_TASK PROMPT_
Please repeat the records word for word and skip the pictures.

Start of MATERIAL TO PROCESS

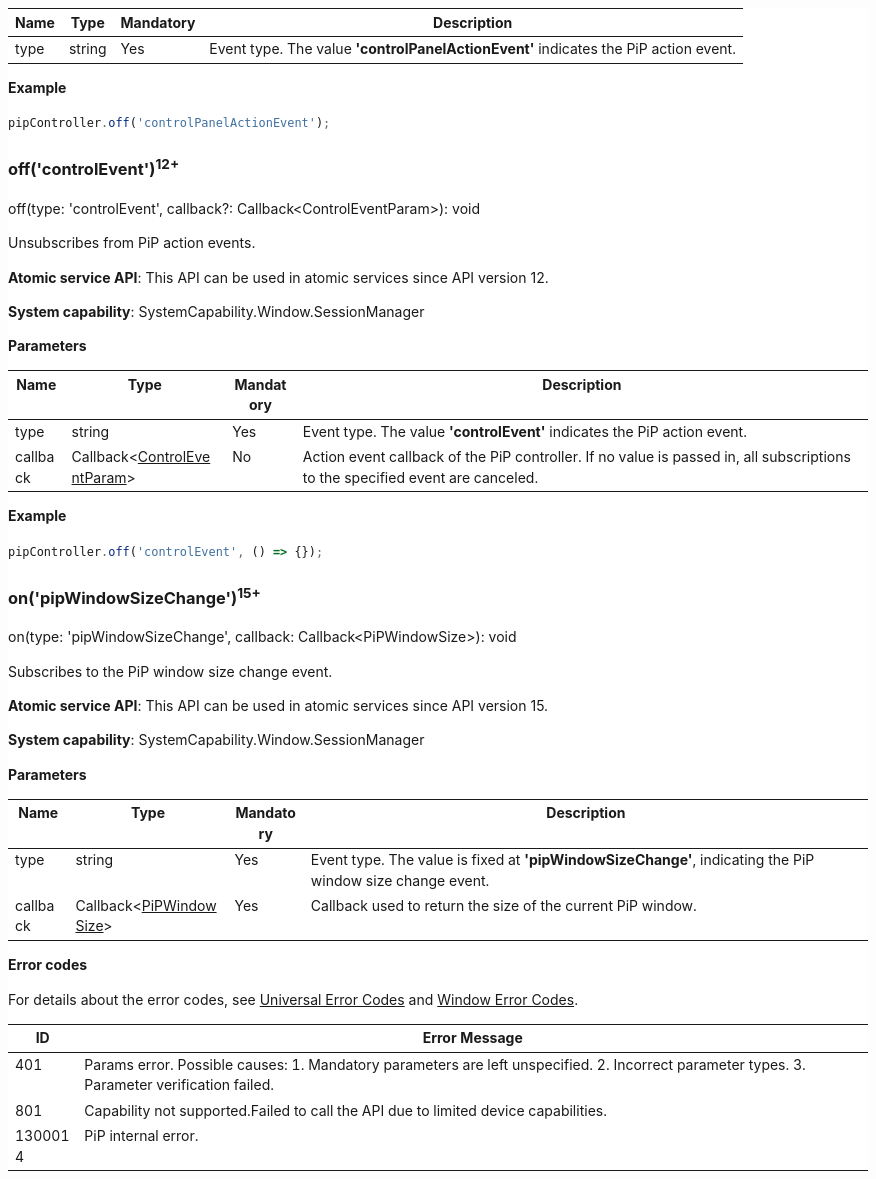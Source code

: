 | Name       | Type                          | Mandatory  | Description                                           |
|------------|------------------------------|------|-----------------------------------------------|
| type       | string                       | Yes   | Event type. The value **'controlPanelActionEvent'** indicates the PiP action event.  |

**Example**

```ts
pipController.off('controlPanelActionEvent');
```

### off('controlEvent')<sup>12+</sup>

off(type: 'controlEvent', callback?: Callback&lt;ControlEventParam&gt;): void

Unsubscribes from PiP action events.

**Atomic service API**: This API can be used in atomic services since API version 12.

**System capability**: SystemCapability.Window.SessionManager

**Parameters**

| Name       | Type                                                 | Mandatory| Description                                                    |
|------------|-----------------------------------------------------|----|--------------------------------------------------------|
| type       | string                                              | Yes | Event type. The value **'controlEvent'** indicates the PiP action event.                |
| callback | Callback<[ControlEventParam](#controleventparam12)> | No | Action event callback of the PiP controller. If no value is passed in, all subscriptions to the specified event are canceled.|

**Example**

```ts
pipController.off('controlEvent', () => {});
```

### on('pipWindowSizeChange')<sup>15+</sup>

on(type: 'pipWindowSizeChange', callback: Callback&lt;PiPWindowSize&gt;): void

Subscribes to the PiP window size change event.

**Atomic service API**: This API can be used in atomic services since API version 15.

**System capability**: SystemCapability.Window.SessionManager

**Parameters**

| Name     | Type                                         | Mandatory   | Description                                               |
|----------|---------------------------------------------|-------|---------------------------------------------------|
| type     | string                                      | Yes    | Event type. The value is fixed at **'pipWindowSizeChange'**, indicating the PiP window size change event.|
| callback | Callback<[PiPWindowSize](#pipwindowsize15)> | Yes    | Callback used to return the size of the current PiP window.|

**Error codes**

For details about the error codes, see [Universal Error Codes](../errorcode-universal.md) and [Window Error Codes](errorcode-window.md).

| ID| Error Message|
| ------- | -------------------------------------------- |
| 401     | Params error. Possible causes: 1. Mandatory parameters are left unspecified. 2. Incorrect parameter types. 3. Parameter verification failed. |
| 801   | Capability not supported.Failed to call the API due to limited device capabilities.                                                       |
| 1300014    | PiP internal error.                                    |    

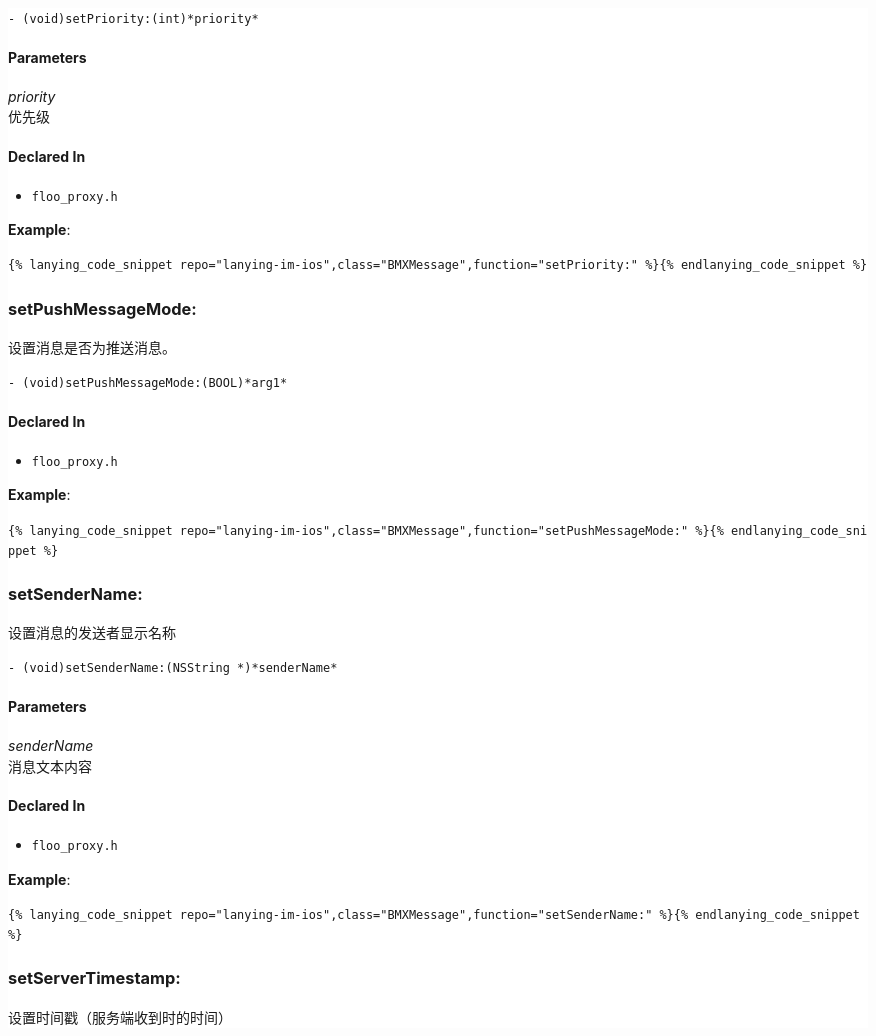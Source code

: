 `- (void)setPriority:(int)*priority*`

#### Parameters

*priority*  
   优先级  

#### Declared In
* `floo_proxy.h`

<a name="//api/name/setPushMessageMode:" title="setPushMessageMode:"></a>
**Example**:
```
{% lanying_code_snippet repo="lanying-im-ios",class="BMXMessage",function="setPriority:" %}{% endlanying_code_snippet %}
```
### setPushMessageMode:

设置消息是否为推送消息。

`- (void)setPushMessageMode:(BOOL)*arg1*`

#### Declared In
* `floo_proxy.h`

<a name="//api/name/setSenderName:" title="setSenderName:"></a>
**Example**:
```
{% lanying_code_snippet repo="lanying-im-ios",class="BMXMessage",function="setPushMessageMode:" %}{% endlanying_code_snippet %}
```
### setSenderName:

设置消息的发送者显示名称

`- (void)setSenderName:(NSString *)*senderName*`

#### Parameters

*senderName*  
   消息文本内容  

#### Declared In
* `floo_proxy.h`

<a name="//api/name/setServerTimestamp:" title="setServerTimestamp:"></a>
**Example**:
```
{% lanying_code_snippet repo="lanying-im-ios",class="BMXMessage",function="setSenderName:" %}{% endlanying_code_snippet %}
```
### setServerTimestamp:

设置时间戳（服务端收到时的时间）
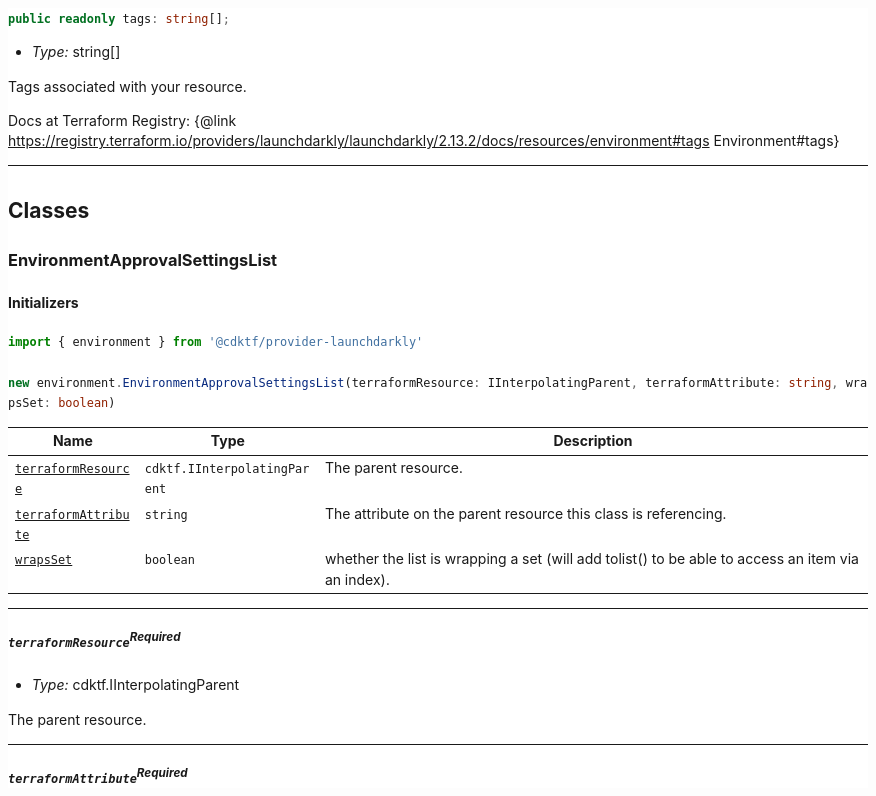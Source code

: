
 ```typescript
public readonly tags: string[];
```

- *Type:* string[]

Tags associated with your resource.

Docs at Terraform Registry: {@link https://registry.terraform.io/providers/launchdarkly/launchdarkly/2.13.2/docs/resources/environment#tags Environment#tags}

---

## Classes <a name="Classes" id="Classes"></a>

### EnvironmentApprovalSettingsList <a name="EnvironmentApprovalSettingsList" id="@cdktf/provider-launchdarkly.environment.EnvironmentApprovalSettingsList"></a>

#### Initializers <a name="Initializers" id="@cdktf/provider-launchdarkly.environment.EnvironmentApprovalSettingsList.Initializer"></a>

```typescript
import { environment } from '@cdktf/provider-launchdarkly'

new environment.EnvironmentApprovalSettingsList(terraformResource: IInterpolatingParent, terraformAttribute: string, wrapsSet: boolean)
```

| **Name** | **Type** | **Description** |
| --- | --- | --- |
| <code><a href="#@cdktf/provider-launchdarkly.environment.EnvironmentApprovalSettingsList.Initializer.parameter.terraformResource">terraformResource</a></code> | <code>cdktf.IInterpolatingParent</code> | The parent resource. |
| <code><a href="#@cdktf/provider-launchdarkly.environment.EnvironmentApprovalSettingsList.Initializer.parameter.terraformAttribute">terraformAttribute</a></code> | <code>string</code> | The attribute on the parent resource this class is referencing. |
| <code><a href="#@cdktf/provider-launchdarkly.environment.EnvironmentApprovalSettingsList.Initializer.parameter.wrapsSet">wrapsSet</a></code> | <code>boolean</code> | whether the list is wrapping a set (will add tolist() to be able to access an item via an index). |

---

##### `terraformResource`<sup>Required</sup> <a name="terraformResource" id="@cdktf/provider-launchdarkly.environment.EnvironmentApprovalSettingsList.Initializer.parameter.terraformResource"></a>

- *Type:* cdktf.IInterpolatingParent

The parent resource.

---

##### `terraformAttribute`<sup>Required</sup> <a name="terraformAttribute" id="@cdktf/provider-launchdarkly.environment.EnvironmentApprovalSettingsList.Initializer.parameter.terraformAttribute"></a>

End of MATERIAL TO PROCESS

_ANSWER FOR THIS EXERCISE_
Source code

: | Name       | Type                          | Mandatory  | Description                                           |
|------------|------------------------------|------|-----------------------------------------------|
| type       | string                       | Yes   | Event type. The value **'controlPanelActionEvent'** indicates the PiP action event.  |

**Example**

```ts
pipController.off('controlPanelActionEvent');
```

### off('controlEvent')<sup>12+</sup>

off(type: 'controlEvent', callback?: Callback&lt;ControlEventParam&gt;): void

Unsubscribes from PiP action events.

**Atomic service API**: This API can be used in atomic services since API version 12.

**System capability**: SystemCapability.Window.SessionManager

**Parameters**

| Name       | Type                                                 | Mandatory| Description                                                    |
|------------|-----------------------------------------------------|----|--------------------------------------------------------|
| type       | string                                              | Yes | Event type. The value **'controlEvent'** indicates the PiP action event.                |
| callback | Callback<[ControlEventParam](#controleventparam12)> | No | Action event callback of the PiP controller. If no value is passed in, all subscriptions to the specified event are canceled.|

**Example**

```ts
pipController.off('controlEvent', () => {});
```

### on('pipWindowSizeChange')<sup>15+</sup>

on(type: 'pipWindowSizeChange', callback: Callback&lt;PiPWindowSize&gt;): void

Subscribes to the PiP window size change event.

**Atomic service API**: This API can be used in atomic services since API version 15.

**System capability**: SystemCapability.Window.SessionManager

**Parameters**

| Name     | Type                                         | Mandatory   | Description                                               |
|----------|---------------------------------------------|-------|---------------------------------------------------|
| type     | string                                      | Yes    | Event type. The value is fixed at **'pipWindowSizeChange'**, indicating the PiP window size change event.|
| callback | Callback<[PiPWindowSize](#pipwindowsize15)> | Yes    | Callback used to return the size of the current PiP window.|

**Error codes**

For details about the error codes, see [Universal Error Codes](../errorcode-universal.md) and [Window Error Codes](errorcode-window.md).

| ID| Error Message|
| ------- | -------------------------------------------- |
| 401     | Params error. Possible causes: 1. Mandatory parameters are left unspecified. 2. Incorrect parameter types. 3. Parameter verification failed. |
| 801   | Capability not supported.Failed to call the API due to limited device capabilities.                                                       |
| 1300014    | PiP internal error.                                    |    

Source code

: `- (void)setPriority:(int)*priority*`

#### Parameters

*priority*  
   优先级  

#### Declared In
* `floo_proxy.h`

<a name="//api/name/setPushMessageMode:" title="setPushMessageMode:"></a>
**Example**:
```
{% lanying_code_snippet repo="lanying-im-ios",class="BMXMessage",function="setPriority:" %}{% endlanying_code_snippet %}
```
### setPushMessageMode:

设置消息是否为推送消息。

`- (void)setPushMessageMode:(BOOL)*arg1*`

#### Declared In
* `floo_proxy.h`

<a name="//api/name/setSenderName:" title="setSenderName:"></a>
**Example**:
```
{% lanying_code_snippet repo="lanying-im-ios",class="BMXMessage",function="setPushMessageMode:" %}{% endlanying_code_snippet %}
```
### setSenderName:

设置消息的发送者显示名称

`- (void)setSenderName:(NSString *)*senderName*`

#### Parameters

*senderName*  
   消息文本内容  

#### Declared In
* `floo_proxy.h`

<a name="//api/name/setServerTimestamp:" title="setServerTimestamp:"></a>
**Example**:
```
{% lanying_code_snippet repo="lanying-im-ios",class="BMXMessage",function="setSenderName:" %}{% endlanying_code_snippet %}
```
### setServerTimestamp:

设置时间戳（服务端收到时的时间）
Source code

:
 ```typescript
public readonly tags: string[];
```

- *Type:* string[]

Tags associated with your resource.

Docs at Terraform Registry: {@link https://registry.terraform.io/providers/launchdarkly/launchdarkly/2.13.2/docs/resources/environment#tags Environment#tags}

---

## Classes <a name="Classes" id="Classes"></a>

### EnvironmentApprovalSettingsList <a name="EnvironmentApprovalSettingsList" id="@cdktf/provider-launchdarkly.environment.EnvironmentApprovalSettingsList"></a>

#### Initializers <a name="Initializers" id="@cdktf/provider-launchdarkly.environment.EnvironmentApprovalSettingsList.Initializer"></a>

```typescript
import { environment } from '@cdktf/provider-launchdarkly'

new environment.EnvironmentApprovalSettingsList(terraformResource: IInterpolatingParent, terraformAttribute: string, wrapsSet: boolean)
```

| **Name** | **Type** | **Description** |
| --- | --- | --- |
| <code><a href="#@cdktf/provider-launchdarkly.environment.EnvironmentApprovalSettingsList.Initializer.parameter.terraformResource">terraformResource</a></code> | <code>cdktf.IInterpolatingParent</code> | The parent resource. |
| <code><a href="#@cdktf/provider-launchdarkly.environment.EnvironmentApprovalSettingsList.Initializer.parameter.terraformAttribute">terraformAttribute</a></code> | <code>string</code> | The attribute on the parent resource this class is referencing. |
| <code><a href="#@cdktf/provider-launchdarkly.environment.EnvironmentApprovalSettingsList.Initializer.parameter.wrapsSet">wrapsSet</a></code> | <code>boolean</code> | whether the list is wrapping a set (will add tolist() to be able to access an item via an index). |

---

##### `terraformResource`<sup>Required</sup> <a name="terraformResource" id="@cdktf/provider-launchdarkly.environment.EnvironmentApprovalSettingsList.Initializer.parameter.terraformResource"></a>

- *Type:* cdktf.IInterpolatingParent

The parent resource.

---

##### `terraformAttribute`<sup>Required</sup> <a name="terraformAttribute" id="@cdktf/provider-launchdarkly.environment.EnvironmentApprovalSettingsList.Initializer.parameter.terraformAttribute"></a>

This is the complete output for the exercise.